Pictures paired with source code
□ □ □ □

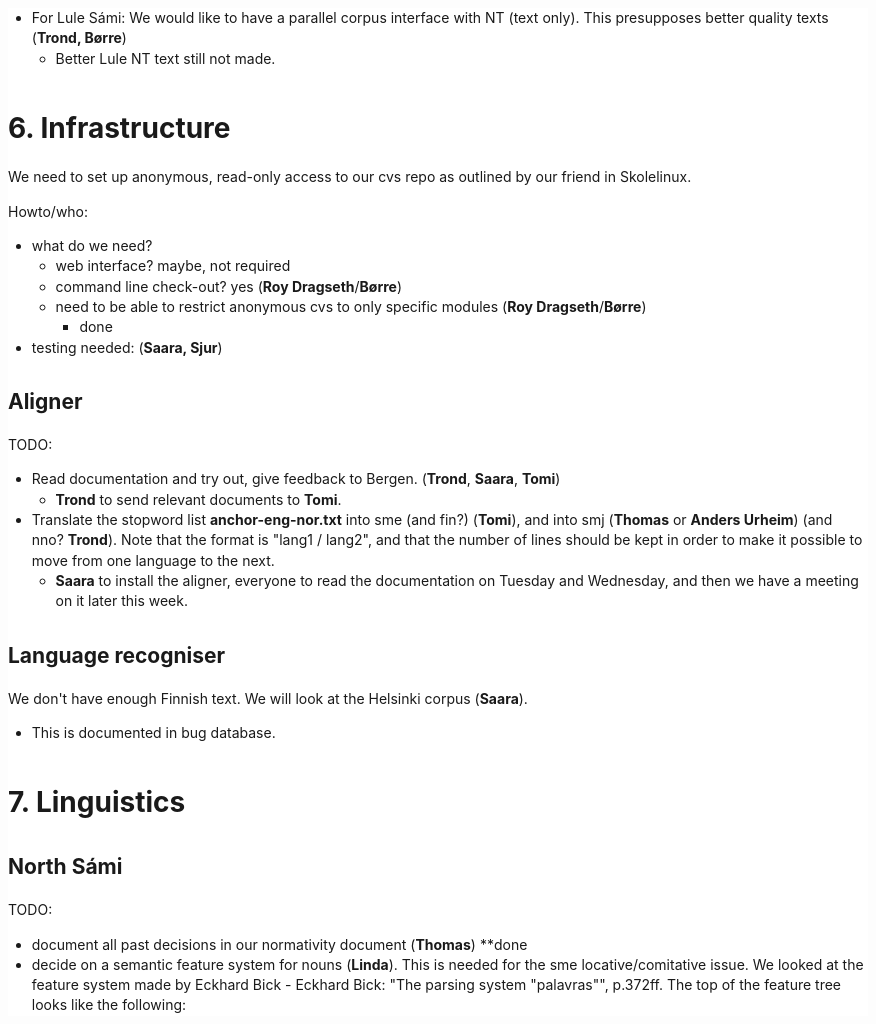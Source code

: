 * For Lule Sámi: We would like to have a parallel corpus interface with NT
  (text only). This presupposes better quality texts (**Trond, Børre**)
    - Better Lule NT text still not made.

# 6. Infrastructure

We need to set up anonymous, read-only access to our cvs repo as outlined by our
friend in Skolelinux.

Howto/who:
* what do we need?
    - web interface? maybe, not required
    - command line check-out? yes (**Roy Dragseth**/**Børre**)
    - need to be able to restrict anonymous cvs to only specific modules
   (**Roy Dragseth**/**Børre**)
        - done
* testing needed: (**Saara, Sjur**)

## Aligner

TODO:
* Read documentation and try out, give feedback to Bergen. (**Trond**,
  **Saara**, **Tomi**)
    - **Trond** to send relevant documents to **Tomi**.
* Translate the stopword list **anchor-eng-nor.txt** into sme (and fin?)
(**Tomi**), and into smj (**Thomas** or **Anders Urheim**) (and nno? **Trond**).
Note that the format is "lang1 / lang2", and that the number of lines should be
kept in order to make it possible to move from one language to the next.
    - **Saara** to install the aligner, everyone to read the documentation on
   Tuesday and Wednesday, and then we have a meeting on it later this week.

## Language recogniser

We don't have enough Finnish text. We will look at the Helsinki corpus
(**Saara**).
* This is documented in bug database.


# 7. Linguistics

## North Sámi

TODO:
* document all past decisions in our normativity document (**Thomas**)
**done
* decide on a semantic feature system for nouns (**Linda**).
  This is needed for the sme locative/comitative issue. We looked at the feature
  system made by Eckhard Bick - Eckhard Bick: "The parsing system "palavras"",
  p.372ff. The top of the feature tree looks like the following:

□ □ □ □

**What is being asked:**
Copy out, word for word, the part of the entries above that begins at the line with "- Better Lule NT text still not made." and ends at the line with "- **Trond** to", including both.

**Answer below:**
    - Better Lule NT text still not made.

# 6. Infrastructure

We need to set up anonymous, read-only access to our cvs repo as outlined by our
friend in Skolelinux.

Howto/who:
* what do we need?
    - web interface? maybe, not required
    - command line check-out? yes (**Roy Dragseth**/**Børre**)
    - need to be able to restrict anonymous cvs to only specific modules
   (**Roy Dragseth**/**Børre**)
        - done
* testing needed: (**Saara, Sjur**)

## Aligner

TODO:
* Read documentation and try out, give feedback to Bergen. (**Trond**,
  **Saara**, **Tomi**)
    - **Trond** to send relevant documents to **Tomi**.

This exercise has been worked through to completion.